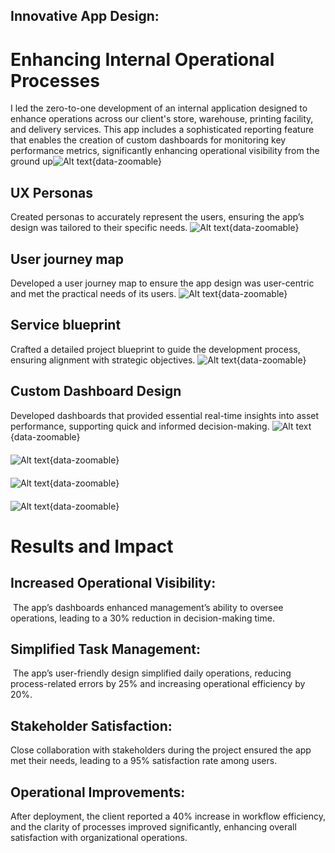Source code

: 

## Innovative App Design: 
# Enhancing Internal Operational Processes
I led the zero-to-one development of an internal application designed to enhance operations across our client's store, warehouse, printing facility, and delivery services. This app includes a sophisticated reporting feature that enables the creation of custom dashboards for monitoring key performance metrics, significantly enhancing operational visibility from the ground up![Alt text](../images/project1-Analytics.png){data-zoomable}


## UX Personas
Created personas to accurately represent the users, ensuring the app’s design was tailored to their specific needs.
![Alt text](../images/project1-personas.png){data-zoomable}


## User journey map
Developed a user journey map to ensure the app design was user-centric and met the practical needs of its users.
![Alt text](../images/project1-user_journey_map.png){data-zoomable}


## Service blueprint
Crafted a detailed project blueprint to guide the development process, ensuring alignment with strategic objectives.
![Alt text](../images/project1-service_blueprint.png){data-zoomable}

## Custom Dashboard Design
Developed dashboards that provided essential real-time insights into asset performance, supporting quick and informed decision-making.
![Alt text](../images/project1-Home_screen_featuring_easy_sorting_and_result_count.png){data-zoomable}
<div style="margin-top: 20px;"></div>

 ![Alt text](../images/project1-Expanded_order_with_fill-in_fields.png){data-zoomable}
<div style="margin-top: 20px;"></div>

![Alt text](../images/project1-Robust_filtering_mechanisms_after_selection.png){data-zoomable}
<div style="margin-top: 20px;"></div>

 ![Alt text](../images/project1-Robust_filtering_mechanisms_before_selection.png){data-zoomable}



<div style="margin-top: 32px;"></div> <!-- Adds 30px of space -->

# Results and Impact
## Increased Operational Visibility: 
 The app’s dashboards enhanced management’s ability to oversee operations, leading to a 30% reduction in decision-making time.

## Simplified Task Management: 
 The app’s user-friendly design simplified daily operations, reducing process-related errors by 25% and increasing operational efficiency by 20%.

## Stakeholder Satisfaction:
Close collaboration with stakeholders during the project ensured the app met their needs, leading to a 95% satisfaction rate among users.

## Operational Improvements:
After deployment, the client reported a 40% increase in workflow efficiency, and the clarity of processes improved significantly, enhancing overall satisfaction with organizational operations.




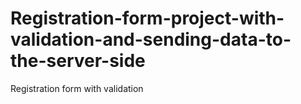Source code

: # Registration-form-project-with-validation-and-sending-data-to-the-server-side
Registration form with validation
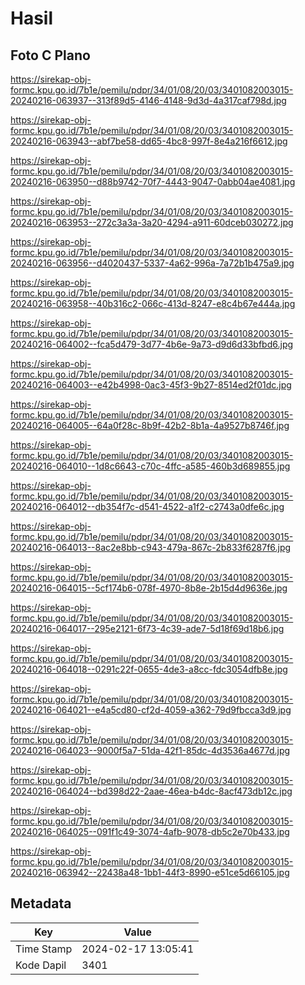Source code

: # Hasil

## Foto C Plano

https://sirekap-obj-formc.kpu.go.id/7b1e/pemilu/pdpr/34/01/08/20/03/3401082003015-20240216-063937--313f89d5-4146-4148-9d3d-4a317caf798d.jpg

https://sirekap-obj-formc.kpu.go.id/7b1e/pemilu/pdpr/34/01/08/20/03/3401082003015-20240216-063943--abf7be58-dd65-4bc8-997f-8e4a216f6612.jpg

https://sirekap-obj-formc.kpu.go.id/7b1e/pemilu/pdpr/34/01/08/20/03/3401082003015-20240216-063950--d88b9742-70f7-4443-9047-0abb04ae4081.jpg

https://sirekap-obj-formc.kpu.go.id/7b1e/pemilu/pdpr/34/01/08/20/03/3401082003015-20240216-063953--272c3a3a-3a20-4294-a911-60dceb030272.jpg

https://sirekap-obj-formc.kpu.go.id/7b1e/pemilu/pdpr/34/01/08/20/03/3401082003015-20240216-063956--d4020437-5337-4a62-996a-7a72b1b475a9.jpg

https://sirekap-obj-formc.kpu.go.id/7b1e/pemilu/pdpr/34/01/08/20/03/3401082003015-20240216-063958--40b316c2-066c-413d-8247-e8c4b67e444a.jpg

https://sirekap-obj-formc.kpu.go.id/7b1e/pemilu/pdpr/34/01/08/20/03/3401082003015-20240216-064002--fca5d479-3d77-4b6e-9a73-d9d6d33bfbd6.jpg

https://sirekap-obj-formc.kpu.go.id/7b1e/pemilu/pdpr/34/01/08/20/03/3401082003015-20240216-064003--e42b4998-0ac3-45f3-9b27-8514ed2f01dc.jpg

https://sirekap-obj-formc.kpu.go.id/7b1e/pemilu/pdpr/34/01/08/20/03/3401082003015-20240216-064005--64a0f28c-8b9f-42b2-8b1a-4a9527b8746f.jpg

https://sirekap-obj-formc.kpu.go.id/7b1e/pemilu/pdpr/34/01/08/20/03/3401082003015-20240216-064010--1d8c6643-c70c-4ffc-a585-460b3d689855.jpg

https://sirekap-obj-formc.kpu.go.id/7b1e/pemilu/pdpr/34/01/08/20/03/3401082003015-20240216-064012--db354f7c-d541-4522-a1f2-c2743a0dfe6c.jpg

https://sirekap-obj-formc.kpu.go.id/7b1e/pemilu/pdpr/34/01/08/20/03/3401082003015-20240216-064013--8ac2e8bb-c943-479a-867c-2b833f6287f6.jpg

https://sirekap-obj-formc.kpu.go.id/7b1e/pemilu/pdpr/34/01/08/20/03/3401082003015-20240216-064015--5cf174b6-078f-4970-8b8e-2b15d4d9636e.jpg

https://sirekap-obj-formc.kpu.go.id/7b1e/pemilu/pdpr/34/01/08/20/03/3401082003015-20240216-064017--295e2121-6f73-4c39-ade7-5d18f69d18b6.jpg

https://sirekap-obj-formc.kpu.go.id/7b1e/pemilu/pdpr/34/01/08/20/03/3401082003015-20240216-064018--0291c22f-0655-4de3-a8cc-fdc3054dfb8e.jpg

https://sirekap-obj-formc.kpu.go.id/7b1e/pemilu/pdpr/34/01/08/20/03/3401082003015-20240216-064021--e4a5cd80-cf2d-4059-a362-79d9fbcca3d9.jpg

https://sirekap-obj-formc.kpu.go.id/7b1e/pemilu/pdpr/34/01/08/20/03/3401082003015-20240216-064023--9000f5a7-51da-42f1-85dc-4d3536a4677d.jpg

https://sirekap-obj-formc.kpu.go.id/7b1e/pemilu/pdpr/34/01/08/20/03/3401082003015-20240216-064024--bd398d22-2aae-46ea-b4dc-8acf473db12c.jpg

https://sirekap-obj-formc.kpu.go.id/7b1e/pemilu/pdpr/34/01/08/20/03/3401082003015-20240216-064025--091f1c49-3074-4afb-9078-db5c2e70b433.jpg

https://sirekap-obj-formc.kpu.go.id/7b1e/pemilu/pdpr/34/01/08/20/03/3401082003015-20240216-063942--22438a48-1bb1-44f3-8990-e51ce5d66105.jpg


## Metadata

| Key        | Value               |
| ---------- | ------------------- |
| Time Stamp | 2024-02-17 13:05:41 |
| Kode Dapil | 3401                |



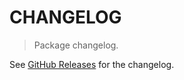 # CHANGELOG

> Package changelog.

See [GitHub Releases](https://github.com/stdlib-js/streams-node-from-strided-array/releases) for the changelog.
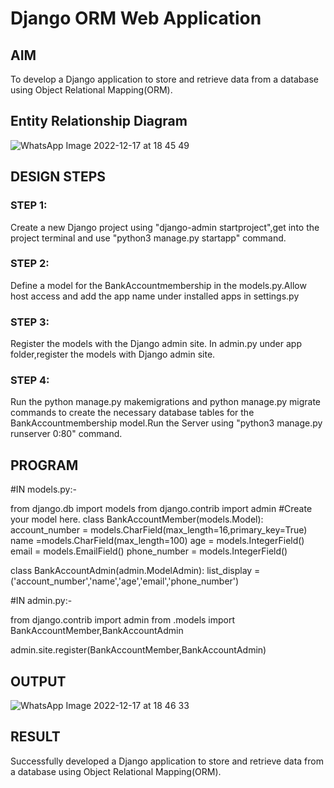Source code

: # Django ORM Web Application

## AIM
To develop a Django application to store and retrieve data from a database using Object Relational Mapping(ORM).

## Entity Relationship Diagram
![WhatsApp Image 2022-12-17 at 18 45 49](https://user-images.githubusercontent.com/118622554/208243804-d4bb13a7-d6bd-458f-b553-d8884a109989.jpg)

## DESIGN STEPS

### STEP 1:
Create a new Django project using "django-admin startproject",get into the project terminal and use
"python3 manage.py startapp" command.
### STEP 2:
Define a model for the  BankAccountmembership in the models.py.Allow host access and add the app
name under installed apps in settings.py

### STEP 3:
Register the models with the Django admin site. In admin.py under app folder,register the models
with Django admin site.
### STEP 4:
Run the python manage.py makemigrations and python manage.py migrate commands to create the
necessary database tables for the BankAccountmembership model.Run the Server using "python3
manage.py runserver 0:80" command.


## PROGRAM
#IN models.py:-

from django.db import models
from django.contrib import admin
#Create your model here.
class BankAccountMember(models.Model):
    account_number = models.CharField(max_length=16,primary_key=True)
    name =models.CharField(max_length=100)
    age = models.IntegerField()
    email = models.EmailField()
    phone_number = models.IntegerField()

class BankAccountAdmin(admin.ModelAdmin):
    list_display = ('account_number','name','age','email','phone_number')

#IN admin.py:-

from django.contrib import admin
from .models import BankAccountMember,BankAccountAdmin

admin.site.register(BankAccountMember,BankAccountAdmin)


## OUTPUT
![WhatsApp Image 2022-12-17 at 18 46 33](https://user-images.githubusercontent.com/118622554/208243839-d17b781e-a644-4cbd-8d57-45b0c4c8d5bd.jpg)


## RESULT
Successfully developed a Django application to store and retrieve data from a database using Object
Relational Mapping(ORM).
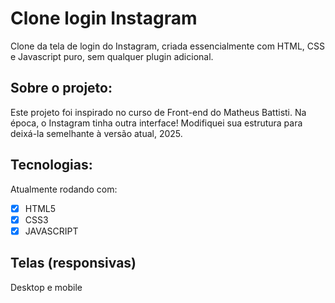 # Clone login Instagram 
Clone da tela de login do Instagram, criada essencialmente com HTML, CSS e Javascript puro, sem qualquer plugin adicional.

## Sobre o projeto: 
Este projeto foi inspirado no curso de Front-end do Matheus Battisti. Na época, o Instagram tinha outra interface! Modifiquei sua estrutura para deixá-la semelhante à versão atual, 2025.

## Tecnologias:
Atualmente rodando com:

- [x] HTML5
- [x] CSS3
- [x] JAVASCRIPT 

## Telas (responsivas)
Desktop e mobile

**WORK ITEM**
Your task is to restate word for word the lines from the top of the data to the line containing "## User journey map", both ends included, with every picture left out.

**COMPLETED EXERCISE**
Source code

: 

## Innovative App Design: 
# Enhancing Internal Operational Processes
I led the zero-to-one development of an internal application designed to enhance operations across our client's store, warehouse, printing facility, and delivery services. This app includes a sophisticated reporting feature that enables the creation of custom dashboards for monitoring key performance metrics, significantly enhancing operational visibility from the ground up![Alt text](../images/project1-Analytics.png){data-zoomable}


## UX Personas
Created personas to accurately represent the users, ensuring the app’s design was tailored to their specific needs.
![Alt text](../images/project1-personas.png){data-zoomable}


## User journey map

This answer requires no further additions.